• [What is needed] Each entry that follows should be set down precisely, with its pictures removed.

• [Extracted information]
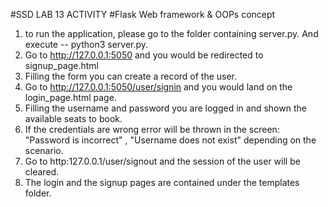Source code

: #SSD LAB 13 ACTIVITY
#Flask Web framework & OOPs concept

1. to run the application, please go to the folder containing server.py. And execute -- python3 server.py.
2. Go to http://127.0.0.1:5050 and you would be redirected to signup_page.html
3. Filling the form you can create a record of the user.
4. Go to http://127.0.0.1:5050/user/signin and you would land on the login_page.html page.
5. Filling the username and password you are logged in and shown the available seats to book.
6. If the credentials are wrong error will be thrown in the screen: "Password is incorrect" , "Username does not exist" depending on the scenario.
7. Go to http:127.0.0.1/user/signout and the session of the user will be cleared.
8. The login and the signup pages are contained under the templates folder.
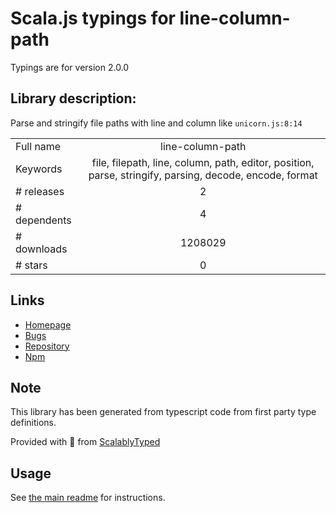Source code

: 
# Scala.js typings for line-column-path

Typings are for version 2.0.0

## Library description:
Parse and stringify file paths with line and column like `unicorn.js:8:14`

|                    |                 |
| ------------------ | :-------------: |
| Full name          | line-column-path |
| Keywords           | file, filepath, line, column, path, editor, position, parse, stringify, parsing, decode, encode, format |
| # releases         | 2 |
| # dependents       | 4 |
| # downloads        | 1208029 |
| # stars            | 0 |

## Links
- [Homepage](https://github.com/sindresorhus/line-column-path#readme)
- [Bugs](https://github.com/sindresorhus/line-column-path/issues)
- [Repository](https://github.com/sindresorhus/line-column-path)
- [Npm](https://www.npmjs.com/package/line-column-path)
    


## Note
This library has been generated from typescript code from first party type definitions.

Provided with :purple_heart: from [ScalablyTyped](https://github.com/oyvindberg/ScalablyTyped)

## Usage
See [the main readme](../../readme.md) for instructions.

• [Exercise result]
Source code

: #SSD LAB 13 ACTIVITY
#Flask Web framework & OOPs concept

1. to run the application, please go to the folder containing server.py. And execute -- python3 server.py.
2. Go to http://127.0.0.1:5050 and you would be redirected to signup_page.html
3. Filling the form you can create a record of the user.
4. Go to http://127.0.0.1:5050/user/signin and you would land on the login_page.html page.
5. Filling the username and password you are logged in and shown the available seats to book.
6. If the credentials are wrong error will be thrown in the screen: "Password is incorrect" , "Username does not exist" depending on the scenario.
7. Go to http:127.0.0.1/user/signout and the session of the user will be cleared.
8. The login and the signup pages are contained under the templates folder.
Source code

: 
# Scala.js typings for line-column-path

Typings are for version 2.0.0

## Library description:
Parse and stringify file paths with line and column like `unicorn.js:8:14`

|                    |                 |
| ------------------ | :-------------: |
| Full name          | line-column-path |
| Keywords           | file, filepath, line, column, path, editor, position, parse, stringify, parsing, decode, encode, format |
| # releases         | 2 |
| # dependents       | 4 |
| # downloads        | 1208029 |
| # stars            | 0 |

## Links
- [Homepage](https://github.com/sindresorhus/line-column-path#readme)
- [Bugs](https://github.com/sindresorhus/line-column-path/issues)
- [Repository](https://github.com/sindresorhus/line-column-path)
- [Npm](https://www.npmjs.com/package/line-column-path)
    


## Note
This library has been generated from typescript code from first party type definitions.

Provided with :purple_heart: from [ScalablyTyped](https://github.com/oyvindberg/ScalablyTyped)

## Usage
See [the main readme](../../readme.md) for instructions.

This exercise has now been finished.